• **PROBLEM DESCRIPTION**
Please take the records that follow and repeat exactly the lines starting with the line with "- [Download file" and going on through the line with "Here is how you run linting latex-fil".

Source texts of formatted documents:
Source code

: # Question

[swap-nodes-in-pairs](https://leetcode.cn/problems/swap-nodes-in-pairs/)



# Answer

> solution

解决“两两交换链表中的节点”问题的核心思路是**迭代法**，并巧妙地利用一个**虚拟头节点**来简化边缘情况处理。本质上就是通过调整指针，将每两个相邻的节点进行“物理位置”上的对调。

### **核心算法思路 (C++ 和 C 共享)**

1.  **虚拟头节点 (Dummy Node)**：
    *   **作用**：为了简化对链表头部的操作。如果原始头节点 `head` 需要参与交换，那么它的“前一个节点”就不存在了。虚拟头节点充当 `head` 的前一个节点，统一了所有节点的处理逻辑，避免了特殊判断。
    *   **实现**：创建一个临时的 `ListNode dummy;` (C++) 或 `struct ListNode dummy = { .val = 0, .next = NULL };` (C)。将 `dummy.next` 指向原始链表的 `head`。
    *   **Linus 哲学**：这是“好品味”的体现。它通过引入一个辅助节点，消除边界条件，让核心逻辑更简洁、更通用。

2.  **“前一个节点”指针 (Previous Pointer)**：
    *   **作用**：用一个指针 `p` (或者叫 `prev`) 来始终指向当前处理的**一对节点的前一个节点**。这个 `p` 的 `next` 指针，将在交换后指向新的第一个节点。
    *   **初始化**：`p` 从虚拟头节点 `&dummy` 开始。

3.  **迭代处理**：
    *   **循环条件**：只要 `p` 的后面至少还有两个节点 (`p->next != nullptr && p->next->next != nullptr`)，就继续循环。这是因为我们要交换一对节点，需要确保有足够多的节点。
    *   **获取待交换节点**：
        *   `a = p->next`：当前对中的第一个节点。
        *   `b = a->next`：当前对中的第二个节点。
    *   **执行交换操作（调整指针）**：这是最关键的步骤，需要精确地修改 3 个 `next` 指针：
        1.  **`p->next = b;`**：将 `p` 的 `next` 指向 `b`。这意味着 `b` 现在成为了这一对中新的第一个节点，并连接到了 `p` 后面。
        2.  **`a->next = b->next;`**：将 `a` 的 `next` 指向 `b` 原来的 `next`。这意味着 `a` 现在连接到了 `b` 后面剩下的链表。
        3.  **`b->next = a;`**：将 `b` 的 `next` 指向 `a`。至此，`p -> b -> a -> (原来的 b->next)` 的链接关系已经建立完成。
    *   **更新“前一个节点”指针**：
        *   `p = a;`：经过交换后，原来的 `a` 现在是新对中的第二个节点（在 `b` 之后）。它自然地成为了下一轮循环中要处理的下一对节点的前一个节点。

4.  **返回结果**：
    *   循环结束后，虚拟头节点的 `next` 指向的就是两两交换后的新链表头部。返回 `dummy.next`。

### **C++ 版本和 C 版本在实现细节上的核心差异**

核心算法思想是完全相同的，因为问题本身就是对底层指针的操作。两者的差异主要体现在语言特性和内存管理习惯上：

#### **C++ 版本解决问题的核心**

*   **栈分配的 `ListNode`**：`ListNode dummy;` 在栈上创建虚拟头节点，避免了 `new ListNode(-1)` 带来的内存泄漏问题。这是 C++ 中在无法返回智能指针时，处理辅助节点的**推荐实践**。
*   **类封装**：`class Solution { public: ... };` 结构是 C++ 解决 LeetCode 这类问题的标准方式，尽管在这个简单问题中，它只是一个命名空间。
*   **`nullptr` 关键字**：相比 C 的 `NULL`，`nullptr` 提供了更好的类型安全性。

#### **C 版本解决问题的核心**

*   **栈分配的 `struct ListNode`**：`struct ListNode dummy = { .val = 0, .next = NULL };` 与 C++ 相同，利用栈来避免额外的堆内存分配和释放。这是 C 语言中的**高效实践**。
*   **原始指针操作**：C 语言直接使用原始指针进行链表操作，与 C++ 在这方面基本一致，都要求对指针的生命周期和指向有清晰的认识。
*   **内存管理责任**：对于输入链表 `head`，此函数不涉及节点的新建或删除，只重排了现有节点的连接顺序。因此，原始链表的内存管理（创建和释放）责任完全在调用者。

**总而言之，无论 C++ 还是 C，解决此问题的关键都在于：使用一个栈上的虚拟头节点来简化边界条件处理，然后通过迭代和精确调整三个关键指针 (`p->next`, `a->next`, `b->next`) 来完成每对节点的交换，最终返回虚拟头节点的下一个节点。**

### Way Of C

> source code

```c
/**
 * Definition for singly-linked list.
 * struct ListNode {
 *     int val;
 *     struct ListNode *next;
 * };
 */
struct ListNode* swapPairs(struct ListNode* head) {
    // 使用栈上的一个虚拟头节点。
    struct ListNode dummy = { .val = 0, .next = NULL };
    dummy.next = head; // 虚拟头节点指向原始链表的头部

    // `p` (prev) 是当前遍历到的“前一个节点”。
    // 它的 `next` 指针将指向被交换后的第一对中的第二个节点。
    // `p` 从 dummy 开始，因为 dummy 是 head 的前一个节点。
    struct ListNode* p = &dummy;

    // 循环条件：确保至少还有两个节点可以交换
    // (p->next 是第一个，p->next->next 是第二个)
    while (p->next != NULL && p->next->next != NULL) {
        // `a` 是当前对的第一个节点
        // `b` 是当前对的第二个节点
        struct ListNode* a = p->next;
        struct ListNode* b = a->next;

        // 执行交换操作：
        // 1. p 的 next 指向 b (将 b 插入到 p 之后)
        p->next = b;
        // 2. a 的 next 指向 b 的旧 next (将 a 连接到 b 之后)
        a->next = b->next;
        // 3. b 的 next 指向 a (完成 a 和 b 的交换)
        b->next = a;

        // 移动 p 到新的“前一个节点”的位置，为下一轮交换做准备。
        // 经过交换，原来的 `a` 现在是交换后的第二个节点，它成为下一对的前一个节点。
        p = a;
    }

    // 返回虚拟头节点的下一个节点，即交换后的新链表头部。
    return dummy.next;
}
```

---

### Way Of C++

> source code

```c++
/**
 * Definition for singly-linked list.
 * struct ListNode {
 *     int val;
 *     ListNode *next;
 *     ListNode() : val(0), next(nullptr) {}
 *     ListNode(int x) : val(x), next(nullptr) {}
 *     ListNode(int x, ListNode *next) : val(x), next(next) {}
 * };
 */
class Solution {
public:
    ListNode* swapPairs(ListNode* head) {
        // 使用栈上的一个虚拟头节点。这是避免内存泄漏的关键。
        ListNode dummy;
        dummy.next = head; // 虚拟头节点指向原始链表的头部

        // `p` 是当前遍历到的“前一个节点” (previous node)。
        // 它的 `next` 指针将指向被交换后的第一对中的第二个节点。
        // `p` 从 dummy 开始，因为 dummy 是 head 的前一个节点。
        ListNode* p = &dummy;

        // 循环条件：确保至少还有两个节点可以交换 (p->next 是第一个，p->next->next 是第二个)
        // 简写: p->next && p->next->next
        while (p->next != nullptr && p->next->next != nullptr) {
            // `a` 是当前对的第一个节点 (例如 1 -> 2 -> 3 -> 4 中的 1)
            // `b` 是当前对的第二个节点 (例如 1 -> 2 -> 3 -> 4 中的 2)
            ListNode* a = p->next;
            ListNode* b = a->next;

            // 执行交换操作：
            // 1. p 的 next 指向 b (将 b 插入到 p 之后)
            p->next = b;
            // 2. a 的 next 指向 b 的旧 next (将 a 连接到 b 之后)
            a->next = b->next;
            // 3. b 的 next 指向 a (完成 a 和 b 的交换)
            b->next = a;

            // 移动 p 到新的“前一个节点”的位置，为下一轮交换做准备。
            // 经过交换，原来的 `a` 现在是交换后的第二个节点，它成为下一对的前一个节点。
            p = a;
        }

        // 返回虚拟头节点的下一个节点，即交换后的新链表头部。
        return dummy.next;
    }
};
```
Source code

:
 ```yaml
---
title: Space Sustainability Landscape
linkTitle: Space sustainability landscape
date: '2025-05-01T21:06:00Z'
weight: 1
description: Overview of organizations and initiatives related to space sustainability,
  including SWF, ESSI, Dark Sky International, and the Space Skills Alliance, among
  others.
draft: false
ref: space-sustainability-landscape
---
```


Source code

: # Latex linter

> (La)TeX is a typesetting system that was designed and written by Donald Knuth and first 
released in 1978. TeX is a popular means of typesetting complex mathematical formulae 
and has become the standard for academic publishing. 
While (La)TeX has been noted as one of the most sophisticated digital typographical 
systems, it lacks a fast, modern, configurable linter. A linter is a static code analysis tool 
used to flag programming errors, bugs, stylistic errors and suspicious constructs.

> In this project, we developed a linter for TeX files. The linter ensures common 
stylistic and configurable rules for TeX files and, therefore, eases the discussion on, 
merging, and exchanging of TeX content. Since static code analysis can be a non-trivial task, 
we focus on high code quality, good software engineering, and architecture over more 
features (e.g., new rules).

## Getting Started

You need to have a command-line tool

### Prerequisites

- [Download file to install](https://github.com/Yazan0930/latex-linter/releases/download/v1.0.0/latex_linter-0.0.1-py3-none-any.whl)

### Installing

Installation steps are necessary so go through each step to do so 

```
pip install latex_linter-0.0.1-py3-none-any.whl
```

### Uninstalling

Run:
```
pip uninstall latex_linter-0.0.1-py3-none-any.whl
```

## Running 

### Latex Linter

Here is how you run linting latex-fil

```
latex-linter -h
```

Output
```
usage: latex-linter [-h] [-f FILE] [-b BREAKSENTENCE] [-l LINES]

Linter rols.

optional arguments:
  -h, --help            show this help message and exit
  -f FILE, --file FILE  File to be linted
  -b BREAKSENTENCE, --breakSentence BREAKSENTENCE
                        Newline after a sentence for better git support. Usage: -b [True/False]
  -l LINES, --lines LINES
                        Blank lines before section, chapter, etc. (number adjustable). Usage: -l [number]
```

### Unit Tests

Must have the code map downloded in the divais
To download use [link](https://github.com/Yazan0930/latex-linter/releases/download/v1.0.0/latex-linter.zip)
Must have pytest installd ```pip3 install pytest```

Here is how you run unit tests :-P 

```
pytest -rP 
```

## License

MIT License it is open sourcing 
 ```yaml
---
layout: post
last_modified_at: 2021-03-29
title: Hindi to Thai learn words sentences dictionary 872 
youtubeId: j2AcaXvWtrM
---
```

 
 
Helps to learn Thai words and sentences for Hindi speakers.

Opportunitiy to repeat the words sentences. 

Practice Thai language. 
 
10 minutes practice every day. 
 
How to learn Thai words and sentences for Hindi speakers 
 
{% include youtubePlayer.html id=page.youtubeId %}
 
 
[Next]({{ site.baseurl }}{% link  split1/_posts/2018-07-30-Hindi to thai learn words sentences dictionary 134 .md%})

• **SOLVED EXERCISE**
- [Download file to install](https://github.com/Yazan0930/latex-linter/releases/download/v1.0.0/latex_linter-0.0.1-py3-none-any.whl)

### Installing

Installation steps are necessary so go through each step to do so 

```
pip install latex_linter-0.0.1-py3-none-any.whl
```

### Uninstalling

Run:
```
pip uninstall latex_linter-0.0.1-py3-none-any.whl
```

## Running 

### Latex Linter

Here is how you run linting latex-fil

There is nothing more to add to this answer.